Nothing but the text of the records should come back; copy it exactly and leave the pictures out.

(Rendered images with source text)
::::::::::
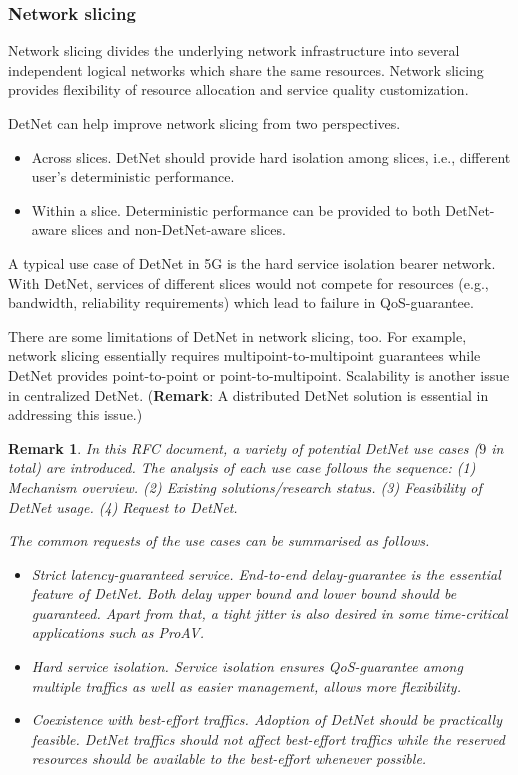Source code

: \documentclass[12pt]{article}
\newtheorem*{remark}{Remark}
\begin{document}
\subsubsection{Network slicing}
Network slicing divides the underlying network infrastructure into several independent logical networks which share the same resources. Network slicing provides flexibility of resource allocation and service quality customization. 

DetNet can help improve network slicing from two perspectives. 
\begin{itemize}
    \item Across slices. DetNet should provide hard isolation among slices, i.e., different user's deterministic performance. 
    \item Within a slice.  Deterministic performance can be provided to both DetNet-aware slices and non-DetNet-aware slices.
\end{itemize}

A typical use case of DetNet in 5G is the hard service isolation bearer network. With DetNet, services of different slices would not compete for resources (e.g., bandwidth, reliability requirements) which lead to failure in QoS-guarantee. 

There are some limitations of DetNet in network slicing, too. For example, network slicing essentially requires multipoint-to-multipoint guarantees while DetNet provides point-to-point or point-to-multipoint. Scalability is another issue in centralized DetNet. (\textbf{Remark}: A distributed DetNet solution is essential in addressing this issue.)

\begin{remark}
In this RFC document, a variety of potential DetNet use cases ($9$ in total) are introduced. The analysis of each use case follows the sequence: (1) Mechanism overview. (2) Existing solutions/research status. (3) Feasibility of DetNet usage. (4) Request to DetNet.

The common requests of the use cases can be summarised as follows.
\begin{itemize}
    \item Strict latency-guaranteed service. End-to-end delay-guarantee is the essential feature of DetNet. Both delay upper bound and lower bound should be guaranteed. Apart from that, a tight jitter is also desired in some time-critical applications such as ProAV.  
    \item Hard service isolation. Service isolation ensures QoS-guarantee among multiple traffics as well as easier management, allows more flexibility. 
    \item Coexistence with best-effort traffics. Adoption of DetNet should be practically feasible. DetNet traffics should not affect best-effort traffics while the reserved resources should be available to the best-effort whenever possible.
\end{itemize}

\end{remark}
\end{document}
::::::::::
TASK RESPONSE.
Source code

: \documentclass[12pt]{article}
\newtheorem*{remark}{Remark}
\begin{document}
\subsubsection{Network slicing}
Network slicing divides the underlying network infrastructure into several independent logical networks which share the same resources. Network slicing provides flexibility of resource allocation and service quality customization. 

DetNet can help improve network slicing from two perspectives. 
\begin{itemize}
    \item Across slices. DetNet should provide hard isolation among slices, i.e., different user's deterministic performance. 
    \item Within a slice.  Deterministic performance can be provided to both DetNet-aware slices and non-DetNet-aware slices.
\end{itemize}

A typical use case of DetNet in 5G is the hard service isolation bearer network. With DetNet, services of different slices would not compete for resources (e.g., bandwidth, reliability requirements) which lead to failure in QoS-guarantee. 

There are some limitations of DetNet in network slicing, too. For example, network slicing essentially requires multipoint-to-multipoint guarantees while DetNet provides point-to-point or point-to-multipoint. Scalability is another issue in centralized DetNet. (\textbf{Remark}: A distributed DetNet solution is essential in addressing this issue.)

\begin{remark}
In this RFC document, a variety of potential DetNet use cases ($9$ in total) are introduced. The analysis of each use case follows the sequence: (1) Mechanism overview. (2) Existing solutions/research status. (3) Feasibility of DetNet usage. (4) Request to DetNet.

The common requests of the use cases can be summarised as follows.
\begin{itemize}
    \item Strict latency-guaranteed service. End-to-end delay-guarantee is the essential feature of DetNet. Both delay upper bound and lower bound should be guaranteed. Apart from that, a tight jitter is also desired in some time-critical applications such as ProAV.  
    \item Hard service isolation. Service isolation ensures QoS-guarantee among multiple traffics as well as easier management, allows more flexibility. 
    \item Coexistence with best-effort traffics. Adoption of DetNet should be practically feasible. DetNet traffics should not affect best-effort traffics while the reserved resources should be available to the best-effort whenever possible.
\end{itemize}

\end{remark}
\end{document}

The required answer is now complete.